- ACTION ITEM
Which lines run from the line with "See also the" through the line with "Permission is hereby" in the entries below? Print them exactly, both ends included, and nothing more.

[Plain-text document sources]
= Beginning of Section =
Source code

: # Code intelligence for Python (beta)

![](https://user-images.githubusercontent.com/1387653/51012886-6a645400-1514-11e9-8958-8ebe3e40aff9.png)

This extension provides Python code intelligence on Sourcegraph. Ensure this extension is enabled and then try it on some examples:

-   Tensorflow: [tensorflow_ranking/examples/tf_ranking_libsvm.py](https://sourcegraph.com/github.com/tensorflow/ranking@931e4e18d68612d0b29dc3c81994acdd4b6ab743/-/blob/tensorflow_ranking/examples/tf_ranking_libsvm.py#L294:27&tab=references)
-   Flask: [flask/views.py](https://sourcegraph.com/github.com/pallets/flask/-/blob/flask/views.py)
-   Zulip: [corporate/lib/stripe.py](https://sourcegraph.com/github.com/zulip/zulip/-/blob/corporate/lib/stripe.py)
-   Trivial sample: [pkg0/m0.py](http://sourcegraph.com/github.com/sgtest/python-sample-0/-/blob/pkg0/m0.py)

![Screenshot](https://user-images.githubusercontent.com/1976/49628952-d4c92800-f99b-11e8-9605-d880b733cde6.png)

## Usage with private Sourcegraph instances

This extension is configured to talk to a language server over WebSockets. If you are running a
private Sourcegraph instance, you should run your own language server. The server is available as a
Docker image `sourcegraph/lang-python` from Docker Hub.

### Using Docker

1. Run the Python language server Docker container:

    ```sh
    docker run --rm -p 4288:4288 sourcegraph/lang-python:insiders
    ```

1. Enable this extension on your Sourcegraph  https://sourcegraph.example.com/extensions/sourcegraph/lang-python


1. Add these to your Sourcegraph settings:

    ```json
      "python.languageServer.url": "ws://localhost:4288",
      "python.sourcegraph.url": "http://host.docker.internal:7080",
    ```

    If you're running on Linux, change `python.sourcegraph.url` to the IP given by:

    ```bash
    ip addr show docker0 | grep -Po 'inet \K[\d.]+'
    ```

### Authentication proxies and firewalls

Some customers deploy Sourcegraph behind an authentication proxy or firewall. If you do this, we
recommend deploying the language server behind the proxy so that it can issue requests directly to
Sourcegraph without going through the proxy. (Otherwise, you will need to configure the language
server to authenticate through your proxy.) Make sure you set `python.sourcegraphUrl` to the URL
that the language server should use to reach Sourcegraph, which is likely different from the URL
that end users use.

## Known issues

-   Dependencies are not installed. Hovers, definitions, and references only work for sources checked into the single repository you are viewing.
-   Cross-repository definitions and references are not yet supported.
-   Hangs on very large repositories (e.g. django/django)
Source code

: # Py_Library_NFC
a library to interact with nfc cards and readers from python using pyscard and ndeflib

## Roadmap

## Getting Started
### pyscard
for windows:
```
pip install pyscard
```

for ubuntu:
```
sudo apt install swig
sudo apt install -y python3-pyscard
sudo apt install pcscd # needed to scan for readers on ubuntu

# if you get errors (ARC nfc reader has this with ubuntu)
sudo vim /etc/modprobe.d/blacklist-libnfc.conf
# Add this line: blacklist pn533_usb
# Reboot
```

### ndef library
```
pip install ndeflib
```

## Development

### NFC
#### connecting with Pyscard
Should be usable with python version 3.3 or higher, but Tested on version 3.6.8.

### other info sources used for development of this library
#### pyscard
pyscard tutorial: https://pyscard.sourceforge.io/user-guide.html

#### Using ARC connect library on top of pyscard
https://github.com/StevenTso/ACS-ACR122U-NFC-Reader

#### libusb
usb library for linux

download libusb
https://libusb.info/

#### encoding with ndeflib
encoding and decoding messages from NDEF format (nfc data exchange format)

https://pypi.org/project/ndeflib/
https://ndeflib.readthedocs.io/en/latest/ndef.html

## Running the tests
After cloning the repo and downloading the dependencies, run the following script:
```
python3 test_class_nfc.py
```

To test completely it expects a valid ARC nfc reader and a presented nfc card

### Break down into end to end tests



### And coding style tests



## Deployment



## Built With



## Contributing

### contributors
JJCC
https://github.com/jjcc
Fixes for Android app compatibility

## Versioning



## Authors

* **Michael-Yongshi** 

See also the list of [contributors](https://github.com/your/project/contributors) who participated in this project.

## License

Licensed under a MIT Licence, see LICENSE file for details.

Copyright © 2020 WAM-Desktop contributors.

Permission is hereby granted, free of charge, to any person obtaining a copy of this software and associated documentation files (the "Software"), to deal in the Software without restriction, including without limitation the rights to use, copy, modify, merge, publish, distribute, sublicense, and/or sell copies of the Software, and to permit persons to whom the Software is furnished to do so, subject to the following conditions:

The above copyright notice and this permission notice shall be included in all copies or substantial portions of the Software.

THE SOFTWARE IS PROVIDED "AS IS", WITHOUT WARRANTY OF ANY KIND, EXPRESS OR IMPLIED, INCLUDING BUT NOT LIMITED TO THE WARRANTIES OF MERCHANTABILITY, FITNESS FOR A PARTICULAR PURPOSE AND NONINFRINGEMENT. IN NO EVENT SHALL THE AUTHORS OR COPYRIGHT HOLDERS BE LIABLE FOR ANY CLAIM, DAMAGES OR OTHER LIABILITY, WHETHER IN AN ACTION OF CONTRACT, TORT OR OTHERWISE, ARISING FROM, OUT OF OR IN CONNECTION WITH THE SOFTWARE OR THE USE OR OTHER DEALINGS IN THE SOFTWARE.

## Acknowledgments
= End of Section =
- OUTPUT OF THE EXERCISE
See also the list of [contributors](https://github.com/your/project/contributors) who participated in this project.

## License

Licensed under a MIT Licence, see LICENSE file for details.

Copyright © 2020 WAM-Desktop contributors.

Permission is hereby granted, free of charge, to any person obtaining a copy of this software and associated documentation files (the "Software"), to deal in the Software without restriction, including without limitation the rights to use, copy, modify, merge, publish, distribute, sublicense, and/or sell copies of the Software, and to permit persons to whom the Software is furnished to do so, subject to the following conditions:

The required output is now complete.